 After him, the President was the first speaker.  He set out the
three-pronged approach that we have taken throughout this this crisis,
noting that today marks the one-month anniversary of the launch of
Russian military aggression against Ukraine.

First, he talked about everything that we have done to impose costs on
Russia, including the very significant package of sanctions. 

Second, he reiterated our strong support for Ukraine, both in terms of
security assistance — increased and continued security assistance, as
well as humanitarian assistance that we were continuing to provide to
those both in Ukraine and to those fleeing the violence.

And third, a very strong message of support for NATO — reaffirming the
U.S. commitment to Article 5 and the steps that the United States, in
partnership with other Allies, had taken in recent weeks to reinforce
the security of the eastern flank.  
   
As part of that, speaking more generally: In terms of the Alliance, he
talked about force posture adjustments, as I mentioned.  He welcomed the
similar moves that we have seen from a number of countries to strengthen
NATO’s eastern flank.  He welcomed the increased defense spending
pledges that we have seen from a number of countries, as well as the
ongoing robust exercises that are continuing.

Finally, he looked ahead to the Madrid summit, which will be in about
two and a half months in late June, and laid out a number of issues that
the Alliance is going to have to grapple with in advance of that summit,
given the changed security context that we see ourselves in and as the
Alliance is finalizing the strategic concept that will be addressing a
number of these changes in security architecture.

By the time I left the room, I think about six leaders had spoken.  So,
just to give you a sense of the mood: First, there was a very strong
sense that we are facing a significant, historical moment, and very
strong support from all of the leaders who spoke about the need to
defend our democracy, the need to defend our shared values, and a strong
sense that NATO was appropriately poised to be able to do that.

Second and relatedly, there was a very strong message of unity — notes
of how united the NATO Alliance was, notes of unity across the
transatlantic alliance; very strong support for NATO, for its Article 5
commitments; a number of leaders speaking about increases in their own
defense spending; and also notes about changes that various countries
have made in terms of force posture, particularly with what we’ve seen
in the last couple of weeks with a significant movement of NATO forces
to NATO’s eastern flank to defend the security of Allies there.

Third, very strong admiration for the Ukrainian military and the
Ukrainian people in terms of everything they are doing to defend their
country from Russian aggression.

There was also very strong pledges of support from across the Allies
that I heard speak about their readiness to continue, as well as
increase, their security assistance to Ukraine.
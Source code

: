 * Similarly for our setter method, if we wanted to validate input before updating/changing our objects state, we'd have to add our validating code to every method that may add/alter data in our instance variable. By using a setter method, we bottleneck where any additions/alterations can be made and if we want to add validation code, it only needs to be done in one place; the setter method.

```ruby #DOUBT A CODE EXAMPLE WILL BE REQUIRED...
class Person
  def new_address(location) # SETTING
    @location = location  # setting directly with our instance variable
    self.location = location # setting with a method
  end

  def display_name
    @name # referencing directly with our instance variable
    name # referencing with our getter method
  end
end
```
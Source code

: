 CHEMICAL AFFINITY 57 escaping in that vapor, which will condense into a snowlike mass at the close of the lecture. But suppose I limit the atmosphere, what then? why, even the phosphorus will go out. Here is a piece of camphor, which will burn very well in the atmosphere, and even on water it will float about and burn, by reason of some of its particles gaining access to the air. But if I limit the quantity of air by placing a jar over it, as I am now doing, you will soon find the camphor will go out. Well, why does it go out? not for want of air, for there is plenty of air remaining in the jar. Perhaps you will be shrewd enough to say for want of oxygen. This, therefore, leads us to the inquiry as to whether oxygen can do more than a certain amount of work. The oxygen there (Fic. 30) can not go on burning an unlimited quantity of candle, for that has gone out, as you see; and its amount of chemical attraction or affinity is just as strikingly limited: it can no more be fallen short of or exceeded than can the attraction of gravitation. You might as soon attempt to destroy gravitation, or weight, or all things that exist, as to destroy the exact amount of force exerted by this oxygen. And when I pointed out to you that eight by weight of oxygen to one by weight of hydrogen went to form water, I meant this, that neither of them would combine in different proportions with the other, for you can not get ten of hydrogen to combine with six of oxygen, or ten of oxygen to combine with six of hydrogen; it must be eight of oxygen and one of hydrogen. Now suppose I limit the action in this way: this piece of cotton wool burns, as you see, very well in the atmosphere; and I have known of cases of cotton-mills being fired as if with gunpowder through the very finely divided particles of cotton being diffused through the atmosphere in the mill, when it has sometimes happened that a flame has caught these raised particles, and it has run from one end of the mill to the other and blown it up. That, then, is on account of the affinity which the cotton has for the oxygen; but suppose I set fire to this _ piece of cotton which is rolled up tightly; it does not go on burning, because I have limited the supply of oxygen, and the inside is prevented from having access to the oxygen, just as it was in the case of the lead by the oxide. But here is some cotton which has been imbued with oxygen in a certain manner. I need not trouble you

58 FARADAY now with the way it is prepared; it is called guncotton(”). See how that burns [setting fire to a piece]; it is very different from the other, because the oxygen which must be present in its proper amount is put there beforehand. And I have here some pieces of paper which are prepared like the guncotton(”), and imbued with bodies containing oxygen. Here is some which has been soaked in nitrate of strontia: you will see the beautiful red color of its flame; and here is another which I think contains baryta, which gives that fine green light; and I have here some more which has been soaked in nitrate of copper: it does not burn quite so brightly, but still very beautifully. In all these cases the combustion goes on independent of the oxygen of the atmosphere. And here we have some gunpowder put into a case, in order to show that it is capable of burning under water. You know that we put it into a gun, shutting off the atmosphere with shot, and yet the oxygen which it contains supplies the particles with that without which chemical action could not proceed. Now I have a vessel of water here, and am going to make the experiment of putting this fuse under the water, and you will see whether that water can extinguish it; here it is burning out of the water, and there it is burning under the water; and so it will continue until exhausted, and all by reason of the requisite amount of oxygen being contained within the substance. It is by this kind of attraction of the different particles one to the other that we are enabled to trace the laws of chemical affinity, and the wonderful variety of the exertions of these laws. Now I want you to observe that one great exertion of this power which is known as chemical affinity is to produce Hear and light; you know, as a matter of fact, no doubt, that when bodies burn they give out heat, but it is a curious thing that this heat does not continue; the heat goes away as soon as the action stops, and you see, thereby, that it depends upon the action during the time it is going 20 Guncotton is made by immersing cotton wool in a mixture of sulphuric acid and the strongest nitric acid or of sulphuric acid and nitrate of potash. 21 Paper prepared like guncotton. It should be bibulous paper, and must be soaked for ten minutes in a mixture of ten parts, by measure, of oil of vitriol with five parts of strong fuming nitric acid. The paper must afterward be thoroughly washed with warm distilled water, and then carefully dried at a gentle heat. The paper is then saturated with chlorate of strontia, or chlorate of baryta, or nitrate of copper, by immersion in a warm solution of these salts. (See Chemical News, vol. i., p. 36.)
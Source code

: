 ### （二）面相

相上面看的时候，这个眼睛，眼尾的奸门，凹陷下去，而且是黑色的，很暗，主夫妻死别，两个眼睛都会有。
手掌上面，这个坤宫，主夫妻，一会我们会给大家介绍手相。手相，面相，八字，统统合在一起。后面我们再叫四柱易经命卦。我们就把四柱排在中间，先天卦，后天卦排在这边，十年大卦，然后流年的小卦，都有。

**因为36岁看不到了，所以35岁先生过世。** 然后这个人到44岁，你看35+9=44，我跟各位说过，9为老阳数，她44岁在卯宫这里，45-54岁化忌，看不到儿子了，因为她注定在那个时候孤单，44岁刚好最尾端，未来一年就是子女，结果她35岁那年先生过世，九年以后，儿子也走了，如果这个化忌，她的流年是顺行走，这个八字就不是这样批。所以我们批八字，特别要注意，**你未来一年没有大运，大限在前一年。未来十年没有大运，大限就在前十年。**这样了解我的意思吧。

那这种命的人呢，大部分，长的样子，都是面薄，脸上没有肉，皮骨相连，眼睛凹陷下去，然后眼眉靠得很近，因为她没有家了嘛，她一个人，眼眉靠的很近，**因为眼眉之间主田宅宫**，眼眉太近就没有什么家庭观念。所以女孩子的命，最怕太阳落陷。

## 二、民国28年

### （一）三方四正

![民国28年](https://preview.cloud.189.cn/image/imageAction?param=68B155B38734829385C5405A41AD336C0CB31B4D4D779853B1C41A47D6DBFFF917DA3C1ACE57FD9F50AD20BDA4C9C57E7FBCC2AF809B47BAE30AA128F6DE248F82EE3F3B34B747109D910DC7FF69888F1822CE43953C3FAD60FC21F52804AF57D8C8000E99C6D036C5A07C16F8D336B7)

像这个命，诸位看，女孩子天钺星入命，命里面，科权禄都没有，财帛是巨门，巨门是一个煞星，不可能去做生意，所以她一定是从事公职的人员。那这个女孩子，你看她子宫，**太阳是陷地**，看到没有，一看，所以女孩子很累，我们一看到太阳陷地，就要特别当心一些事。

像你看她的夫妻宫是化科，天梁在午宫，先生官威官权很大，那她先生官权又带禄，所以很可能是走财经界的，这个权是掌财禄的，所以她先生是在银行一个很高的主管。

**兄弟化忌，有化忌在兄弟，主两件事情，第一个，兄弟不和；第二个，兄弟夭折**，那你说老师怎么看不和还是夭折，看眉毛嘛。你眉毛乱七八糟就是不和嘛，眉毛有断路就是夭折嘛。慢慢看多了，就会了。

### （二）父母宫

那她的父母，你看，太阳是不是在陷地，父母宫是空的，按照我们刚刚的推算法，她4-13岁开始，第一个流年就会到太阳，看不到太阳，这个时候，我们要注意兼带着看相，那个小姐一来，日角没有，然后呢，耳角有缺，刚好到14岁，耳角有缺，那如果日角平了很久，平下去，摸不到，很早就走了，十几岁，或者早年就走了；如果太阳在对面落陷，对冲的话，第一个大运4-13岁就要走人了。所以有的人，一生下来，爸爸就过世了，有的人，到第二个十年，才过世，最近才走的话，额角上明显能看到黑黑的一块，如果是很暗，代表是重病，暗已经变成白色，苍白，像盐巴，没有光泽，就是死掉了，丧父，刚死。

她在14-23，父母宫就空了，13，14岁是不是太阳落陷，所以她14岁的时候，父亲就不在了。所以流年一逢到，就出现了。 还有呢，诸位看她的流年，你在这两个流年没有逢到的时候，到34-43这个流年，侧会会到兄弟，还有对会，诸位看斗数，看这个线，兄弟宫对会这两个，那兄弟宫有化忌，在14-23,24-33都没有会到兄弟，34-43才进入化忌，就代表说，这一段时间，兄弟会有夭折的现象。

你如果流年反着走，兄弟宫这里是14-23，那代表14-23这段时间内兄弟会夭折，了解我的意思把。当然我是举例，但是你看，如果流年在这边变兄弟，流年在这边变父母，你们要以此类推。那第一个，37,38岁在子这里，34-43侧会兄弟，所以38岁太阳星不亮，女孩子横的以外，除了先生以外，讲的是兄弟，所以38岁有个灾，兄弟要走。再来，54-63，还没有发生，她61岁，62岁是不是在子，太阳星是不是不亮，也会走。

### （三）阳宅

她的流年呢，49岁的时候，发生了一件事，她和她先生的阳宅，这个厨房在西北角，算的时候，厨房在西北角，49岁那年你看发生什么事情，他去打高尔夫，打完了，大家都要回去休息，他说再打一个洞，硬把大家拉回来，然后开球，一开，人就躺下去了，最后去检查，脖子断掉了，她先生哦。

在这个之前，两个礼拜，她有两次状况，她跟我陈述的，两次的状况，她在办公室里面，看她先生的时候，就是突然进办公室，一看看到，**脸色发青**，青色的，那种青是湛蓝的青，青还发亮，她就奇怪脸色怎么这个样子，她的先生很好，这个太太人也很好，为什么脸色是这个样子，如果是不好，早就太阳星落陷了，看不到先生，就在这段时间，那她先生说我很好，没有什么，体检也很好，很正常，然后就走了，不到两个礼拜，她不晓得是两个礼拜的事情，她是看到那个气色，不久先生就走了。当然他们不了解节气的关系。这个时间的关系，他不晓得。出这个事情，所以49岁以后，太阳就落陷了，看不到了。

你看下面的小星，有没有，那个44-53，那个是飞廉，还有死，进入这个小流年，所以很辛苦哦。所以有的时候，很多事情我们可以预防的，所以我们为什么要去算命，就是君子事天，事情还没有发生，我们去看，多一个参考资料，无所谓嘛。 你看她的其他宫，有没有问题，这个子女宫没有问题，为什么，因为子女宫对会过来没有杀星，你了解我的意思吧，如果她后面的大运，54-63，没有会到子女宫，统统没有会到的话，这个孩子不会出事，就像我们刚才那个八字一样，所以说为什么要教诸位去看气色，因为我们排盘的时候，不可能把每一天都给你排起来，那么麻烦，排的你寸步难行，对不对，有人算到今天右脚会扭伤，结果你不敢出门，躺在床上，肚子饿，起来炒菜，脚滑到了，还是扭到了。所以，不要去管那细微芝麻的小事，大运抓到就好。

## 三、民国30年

#### [The task]
Please give again the lines above between the line holding "noting that today" and the line holding "talked about force", inclusive, exactly as they are and with nothing added.

#### [Result for this task]
noting that today marks the one-month anniversary of the launch of
Russian military aggression against Ukraine.

First, he talked about everything that we have done to impose costs on
Russia, including the very significant package of sanctions. 

Second, he reiterated our strong support for Ukraine, both in terms of
security assistance — increased and continued security assistance, as
well as humanitarian assistance that we were continuing to provide to
those both in Ukraine and to those fleeing the violence.

And third, a very strong message of support for NATO — reaffirming the
U.S. commitment to Article 5 and the steps that the United States, in
partnership with other Allies, had taken in recent weeks to reinforce
the security of the eastern flank.  
   
As part of that, speaking more generally: In terms of the Alliance, he
talked about force posture adjustments, as I mentioned.  He welcomed the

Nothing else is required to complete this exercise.